**Exercise goal**: Copying exactly, give the lines in the material below from the one with "- Crisco to grease bowl and pan" to the one with "- 3 tablespoons melted butter", ends included, and nothing besides.

**Information given**:
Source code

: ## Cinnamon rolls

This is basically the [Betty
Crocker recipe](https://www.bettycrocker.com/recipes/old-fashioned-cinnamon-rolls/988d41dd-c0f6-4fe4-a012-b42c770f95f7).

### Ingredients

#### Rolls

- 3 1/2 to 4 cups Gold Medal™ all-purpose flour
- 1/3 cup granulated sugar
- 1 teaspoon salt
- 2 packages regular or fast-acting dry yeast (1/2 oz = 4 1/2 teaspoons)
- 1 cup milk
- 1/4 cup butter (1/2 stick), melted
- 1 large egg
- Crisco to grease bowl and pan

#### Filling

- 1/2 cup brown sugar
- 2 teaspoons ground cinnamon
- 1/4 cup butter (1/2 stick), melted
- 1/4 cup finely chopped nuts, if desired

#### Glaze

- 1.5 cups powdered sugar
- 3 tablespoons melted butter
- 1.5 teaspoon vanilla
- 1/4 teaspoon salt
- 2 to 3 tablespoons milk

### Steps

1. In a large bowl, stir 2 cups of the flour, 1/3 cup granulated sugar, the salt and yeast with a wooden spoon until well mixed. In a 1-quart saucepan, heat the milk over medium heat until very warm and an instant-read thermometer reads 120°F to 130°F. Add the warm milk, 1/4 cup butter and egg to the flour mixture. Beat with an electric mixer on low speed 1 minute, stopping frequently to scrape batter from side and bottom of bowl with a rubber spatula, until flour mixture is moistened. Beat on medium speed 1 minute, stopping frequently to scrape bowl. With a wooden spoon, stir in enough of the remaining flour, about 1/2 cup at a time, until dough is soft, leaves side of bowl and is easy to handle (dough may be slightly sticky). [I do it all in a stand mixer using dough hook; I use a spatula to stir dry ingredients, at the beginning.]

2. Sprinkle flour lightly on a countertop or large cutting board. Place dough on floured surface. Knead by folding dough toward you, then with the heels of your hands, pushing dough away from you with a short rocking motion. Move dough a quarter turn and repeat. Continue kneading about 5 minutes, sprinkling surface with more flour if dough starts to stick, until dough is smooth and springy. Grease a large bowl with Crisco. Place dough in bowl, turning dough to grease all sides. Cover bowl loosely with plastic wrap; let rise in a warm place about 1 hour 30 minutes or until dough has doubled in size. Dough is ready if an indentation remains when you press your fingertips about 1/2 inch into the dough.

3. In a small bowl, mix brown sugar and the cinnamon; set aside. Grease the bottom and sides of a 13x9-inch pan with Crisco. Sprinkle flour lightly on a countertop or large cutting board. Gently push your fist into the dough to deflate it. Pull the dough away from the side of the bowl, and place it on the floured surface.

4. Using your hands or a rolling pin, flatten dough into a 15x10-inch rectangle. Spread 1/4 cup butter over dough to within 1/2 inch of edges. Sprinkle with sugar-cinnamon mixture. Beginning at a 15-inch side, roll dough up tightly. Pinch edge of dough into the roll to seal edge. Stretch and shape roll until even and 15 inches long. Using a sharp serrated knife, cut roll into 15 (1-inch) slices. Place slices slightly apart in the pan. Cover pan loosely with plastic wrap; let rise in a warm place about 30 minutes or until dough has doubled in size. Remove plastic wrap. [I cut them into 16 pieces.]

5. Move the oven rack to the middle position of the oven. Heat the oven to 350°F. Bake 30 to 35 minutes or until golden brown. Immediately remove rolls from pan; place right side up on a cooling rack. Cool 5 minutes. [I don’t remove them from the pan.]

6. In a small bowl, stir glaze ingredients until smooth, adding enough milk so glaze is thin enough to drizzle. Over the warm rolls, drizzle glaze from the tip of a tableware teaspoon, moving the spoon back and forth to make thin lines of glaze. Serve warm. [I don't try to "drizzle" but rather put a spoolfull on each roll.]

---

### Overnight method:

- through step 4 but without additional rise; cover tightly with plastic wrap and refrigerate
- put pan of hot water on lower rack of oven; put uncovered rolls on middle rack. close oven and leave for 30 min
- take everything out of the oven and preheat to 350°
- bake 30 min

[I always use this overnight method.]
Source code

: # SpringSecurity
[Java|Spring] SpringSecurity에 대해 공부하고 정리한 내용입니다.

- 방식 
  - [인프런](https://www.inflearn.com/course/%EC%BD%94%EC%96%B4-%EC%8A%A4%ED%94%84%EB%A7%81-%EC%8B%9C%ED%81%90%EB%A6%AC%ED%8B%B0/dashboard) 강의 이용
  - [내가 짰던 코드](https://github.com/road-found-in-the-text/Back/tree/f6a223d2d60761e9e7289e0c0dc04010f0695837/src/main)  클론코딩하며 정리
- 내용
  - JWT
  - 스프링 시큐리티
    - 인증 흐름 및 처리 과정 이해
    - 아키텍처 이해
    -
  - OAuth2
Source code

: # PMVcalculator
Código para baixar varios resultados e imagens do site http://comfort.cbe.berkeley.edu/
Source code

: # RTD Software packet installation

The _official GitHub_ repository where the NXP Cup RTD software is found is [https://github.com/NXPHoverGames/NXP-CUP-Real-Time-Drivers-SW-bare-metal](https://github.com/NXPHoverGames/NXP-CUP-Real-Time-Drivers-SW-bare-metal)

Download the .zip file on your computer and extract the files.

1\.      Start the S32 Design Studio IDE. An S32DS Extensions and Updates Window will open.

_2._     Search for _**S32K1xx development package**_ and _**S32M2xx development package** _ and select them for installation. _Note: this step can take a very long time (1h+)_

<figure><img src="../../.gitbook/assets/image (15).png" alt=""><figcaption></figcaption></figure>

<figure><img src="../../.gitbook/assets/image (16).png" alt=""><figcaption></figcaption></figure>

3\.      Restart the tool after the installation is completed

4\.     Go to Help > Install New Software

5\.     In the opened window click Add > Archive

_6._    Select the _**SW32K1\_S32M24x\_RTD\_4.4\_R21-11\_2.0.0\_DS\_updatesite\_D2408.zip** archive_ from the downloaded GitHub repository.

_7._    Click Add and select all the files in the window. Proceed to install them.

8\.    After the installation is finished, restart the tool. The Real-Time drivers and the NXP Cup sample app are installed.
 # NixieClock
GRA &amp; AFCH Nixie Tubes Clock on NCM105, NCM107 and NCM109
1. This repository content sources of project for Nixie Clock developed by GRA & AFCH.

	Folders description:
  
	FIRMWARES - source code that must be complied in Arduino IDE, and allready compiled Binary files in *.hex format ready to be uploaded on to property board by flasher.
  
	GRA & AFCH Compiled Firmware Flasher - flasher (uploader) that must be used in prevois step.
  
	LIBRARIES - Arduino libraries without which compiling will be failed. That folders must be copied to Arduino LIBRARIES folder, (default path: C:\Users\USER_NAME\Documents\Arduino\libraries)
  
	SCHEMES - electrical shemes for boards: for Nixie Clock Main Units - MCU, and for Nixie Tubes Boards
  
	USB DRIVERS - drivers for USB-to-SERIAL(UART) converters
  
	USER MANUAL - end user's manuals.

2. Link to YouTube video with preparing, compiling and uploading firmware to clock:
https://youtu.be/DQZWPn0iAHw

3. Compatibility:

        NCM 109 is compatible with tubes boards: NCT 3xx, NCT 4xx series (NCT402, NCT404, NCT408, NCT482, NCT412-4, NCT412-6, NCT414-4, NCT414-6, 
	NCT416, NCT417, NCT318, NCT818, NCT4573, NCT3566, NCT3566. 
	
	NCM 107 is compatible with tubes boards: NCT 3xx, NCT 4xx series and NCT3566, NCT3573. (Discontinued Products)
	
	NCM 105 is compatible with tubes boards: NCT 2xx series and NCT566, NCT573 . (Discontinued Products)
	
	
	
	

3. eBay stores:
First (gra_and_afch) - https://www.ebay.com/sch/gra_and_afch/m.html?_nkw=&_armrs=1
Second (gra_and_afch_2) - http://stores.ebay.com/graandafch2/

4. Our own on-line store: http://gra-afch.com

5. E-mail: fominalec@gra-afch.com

**Result for this task**:
- Crisco to grease bowl and pan

#### Filling

- 1/2 cup brown sugar
- 2 teaspoons ground cinnamon
- 1/4 cup butter (1/2 stick), melted
- 1/4 cup finely chopped nuts, if desired

#### Glaze

- 1.5 cups powdered sugar
- 3 tablespoons melted butter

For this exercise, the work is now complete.